First, keep in mind that meaning making (making sense of what often seems to be a senseless world) is a core need of those who attend our congregations. However, this does not mean supplying facile answers to difficult questions. Rather, it points to the need to help individuals locate themselves in the context of a larger, and more meaningful, story. One way to do so is to narrate a larger story and then pose a question that assists members in locating themselves. After a recent sermon on faith, the pastor of my congregation invited members to respond to the question, “When in your life did you take a leap of faith, and what was the result?” The answers were profound.

Second, remember that while the need for belonging is universal, the specific reasons for wanting to affiliate are as unique as each human being. Although the average congregation is unable to offer dozens of interest groups reflecting multiple passions, it can invite members to share those gifts with others in the congregation. This might include an offer to lead a nature hike on a Sunday afternoon, share a musical gift in a Sabbath service, or perform a liturgical dance. The goal is not to replicate the interest groups that exist in every sizeable community, but rather to welcome the expression of gifts and passions in the life of the congregation.

Congregations can be vital locations for meaning making, belonging, and values transmission. They are not, however, the only place. The ability of congregational leaders to strengthen meaning making, opportunities for belonging, and explicit values transmission are key to a successful congregation. Yet so is welcoming the experiences and learnings of those who are also finding such things outside of the congregation.

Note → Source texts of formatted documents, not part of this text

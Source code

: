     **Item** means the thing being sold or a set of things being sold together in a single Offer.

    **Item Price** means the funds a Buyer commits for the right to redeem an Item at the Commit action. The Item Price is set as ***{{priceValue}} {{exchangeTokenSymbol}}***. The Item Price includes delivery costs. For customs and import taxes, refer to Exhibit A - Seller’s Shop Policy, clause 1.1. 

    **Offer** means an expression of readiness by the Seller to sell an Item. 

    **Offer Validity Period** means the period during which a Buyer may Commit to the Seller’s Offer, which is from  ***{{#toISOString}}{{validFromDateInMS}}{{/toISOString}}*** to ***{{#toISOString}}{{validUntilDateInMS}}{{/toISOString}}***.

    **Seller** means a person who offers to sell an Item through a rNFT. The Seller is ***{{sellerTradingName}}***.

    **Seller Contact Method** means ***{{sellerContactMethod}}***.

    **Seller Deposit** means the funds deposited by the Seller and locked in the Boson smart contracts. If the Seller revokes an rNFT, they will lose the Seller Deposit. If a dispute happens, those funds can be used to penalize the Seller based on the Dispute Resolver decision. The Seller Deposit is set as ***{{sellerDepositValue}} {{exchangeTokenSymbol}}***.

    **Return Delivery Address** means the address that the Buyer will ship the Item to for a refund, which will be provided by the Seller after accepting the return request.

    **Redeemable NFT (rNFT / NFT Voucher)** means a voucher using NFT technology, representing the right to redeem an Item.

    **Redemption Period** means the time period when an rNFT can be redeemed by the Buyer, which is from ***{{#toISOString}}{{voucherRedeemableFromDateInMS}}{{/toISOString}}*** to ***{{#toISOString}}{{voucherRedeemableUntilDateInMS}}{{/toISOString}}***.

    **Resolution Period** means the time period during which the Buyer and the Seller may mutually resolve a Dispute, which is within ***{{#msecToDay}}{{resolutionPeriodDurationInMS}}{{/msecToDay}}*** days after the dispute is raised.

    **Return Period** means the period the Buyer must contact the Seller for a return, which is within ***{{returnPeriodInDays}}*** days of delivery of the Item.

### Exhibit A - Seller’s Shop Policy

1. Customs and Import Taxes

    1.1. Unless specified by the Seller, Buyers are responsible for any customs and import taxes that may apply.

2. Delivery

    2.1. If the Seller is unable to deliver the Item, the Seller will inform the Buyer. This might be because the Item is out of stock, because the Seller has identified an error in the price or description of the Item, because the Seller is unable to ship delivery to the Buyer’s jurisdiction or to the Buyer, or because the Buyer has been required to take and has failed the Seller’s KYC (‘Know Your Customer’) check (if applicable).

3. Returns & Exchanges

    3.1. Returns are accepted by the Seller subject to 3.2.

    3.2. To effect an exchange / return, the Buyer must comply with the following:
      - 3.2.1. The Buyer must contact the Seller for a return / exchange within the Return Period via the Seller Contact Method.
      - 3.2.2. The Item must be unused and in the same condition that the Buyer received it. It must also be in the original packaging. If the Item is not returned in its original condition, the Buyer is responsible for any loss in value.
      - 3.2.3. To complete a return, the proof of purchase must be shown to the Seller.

David Brubaker has consulted with organizations and congregations in the U.S. and a dozen other countries on organizational development and conflict transformation. He is the author of Promise and Peril, on managing change and conflict in congregations, and When the Center Does Not Hold, on leading in an age of polarization. David serves as Dean of the School of Social Sciences and Professions at Eastern Mennonite University and is a professor of organizational studies.